Omit the pictures, and output the rest of the entries exactly as written.

*** Data shown Section Begins ***

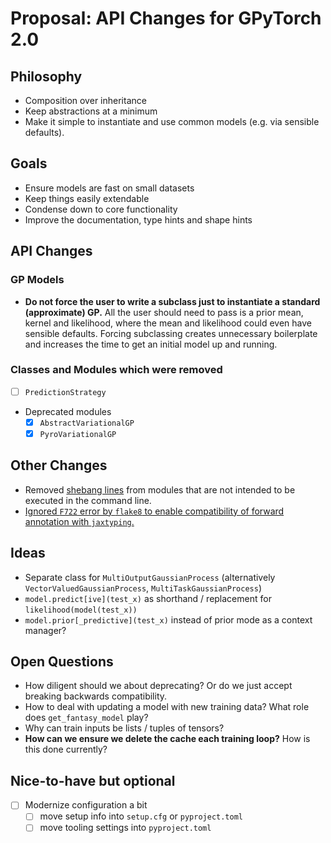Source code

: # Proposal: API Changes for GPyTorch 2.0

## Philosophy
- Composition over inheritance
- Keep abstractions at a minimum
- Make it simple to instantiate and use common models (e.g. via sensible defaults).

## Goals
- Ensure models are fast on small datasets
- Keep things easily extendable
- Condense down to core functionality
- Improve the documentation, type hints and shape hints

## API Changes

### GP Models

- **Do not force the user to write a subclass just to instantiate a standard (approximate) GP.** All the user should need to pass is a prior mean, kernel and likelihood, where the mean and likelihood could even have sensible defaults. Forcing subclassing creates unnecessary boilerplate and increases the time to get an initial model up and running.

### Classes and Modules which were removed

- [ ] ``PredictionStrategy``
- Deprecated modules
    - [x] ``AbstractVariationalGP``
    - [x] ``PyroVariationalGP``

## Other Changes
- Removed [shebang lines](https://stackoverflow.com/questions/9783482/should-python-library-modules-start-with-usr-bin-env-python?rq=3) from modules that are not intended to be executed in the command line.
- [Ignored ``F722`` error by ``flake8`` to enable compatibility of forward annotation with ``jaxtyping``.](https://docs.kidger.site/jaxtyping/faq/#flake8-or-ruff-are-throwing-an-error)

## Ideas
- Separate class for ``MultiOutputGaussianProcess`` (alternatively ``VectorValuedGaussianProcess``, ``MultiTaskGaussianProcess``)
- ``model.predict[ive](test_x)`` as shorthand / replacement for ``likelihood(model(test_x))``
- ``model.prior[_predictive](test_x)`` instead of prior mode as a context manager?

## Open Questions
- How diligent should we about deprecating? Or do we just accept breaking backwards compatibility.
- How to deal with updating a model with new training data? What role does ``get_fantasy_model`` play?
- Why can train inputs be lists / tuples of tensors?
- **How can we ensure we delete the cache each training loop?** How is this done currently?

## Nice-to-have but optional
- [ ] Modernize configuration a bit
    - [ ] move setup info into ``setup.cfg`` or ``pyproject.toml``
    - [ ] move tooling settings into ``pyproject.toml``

*** Data shown Section Ends ***

Answer:
Source code

: # Proposal: API Changes for GPyTorch 2.0

## Philosophy
- Composition over inheritance
- Keep abstractions at a minimum
- Make it simple to instantiate and use common models (e.g. via sensible defaults).

## Goals
- Ensure models are fast on small datasets
- Keep things easily extendable
- Condense down to core functionality
- Improve the documentation, type hints and shape hints

## API Changes

### GP Models

- **Do not force the user to write a subclass just to instantiate a standard (approximate) GP.** All the user should need to pass is a prior mean, kernel and likelihood, where the mean and likelihood could even have sensible defaults. Forcing subclassing creates unnecessary boilerplate and increases the time to get an initial model up and running.

### Classes and Modules which were removed

- [ ] ``PredictionStrategy``
- Deprecated modules
    - [x] ``AbstractVariationalGP``
    - [x] ``PyroVariationalGP``

## Other Changes
- Removed [shebang lines](https://stackoverflow.com/questions/9783482/should-python-library-modules-start-with-usr-bin-env-python?rq=3) from modules that are not intended to be executed in the command line.
- [Ignored ``F722`` error by ``flake8`` to enable compatibility of forward annotation with ``jaxtyping``.](https://docs.kidger.site/jaxtyping/faq/#flake8-or-ruff-are-throwing-an-error)

## Ideas
- Separate class for ``MultiOutputGaussianProcess`` (alternatively ``VectorValuedGaussianProcess``, ``MultiTaskGaussianProcess``)
- ``model.predict[ive](test_x)`` as shorthand / replacement for ``likelihood(model(test_x))``
- ``model.prior[_predictive](test_x)`` instead of prior mode as a context manager?

## Open Questions
- How diligent should we about deprecating? Or do we just accept breaking backwards compatibility.
- How to deal with updating a model with new training data? What role does ``get_fantasy_model`` play?
- Why can train inputs be lists / tuples of tensors?
- **How can we ensure we delete the cache each training loop?** How is this done currently?

## Nice-to-have but optional
- [ ] Modernize configuration a bit
    - [ ] move setup info into ``setup.cfg`` or ``pyproject.toml``
    - [ ] move tooling settings into ``pyproject.toml``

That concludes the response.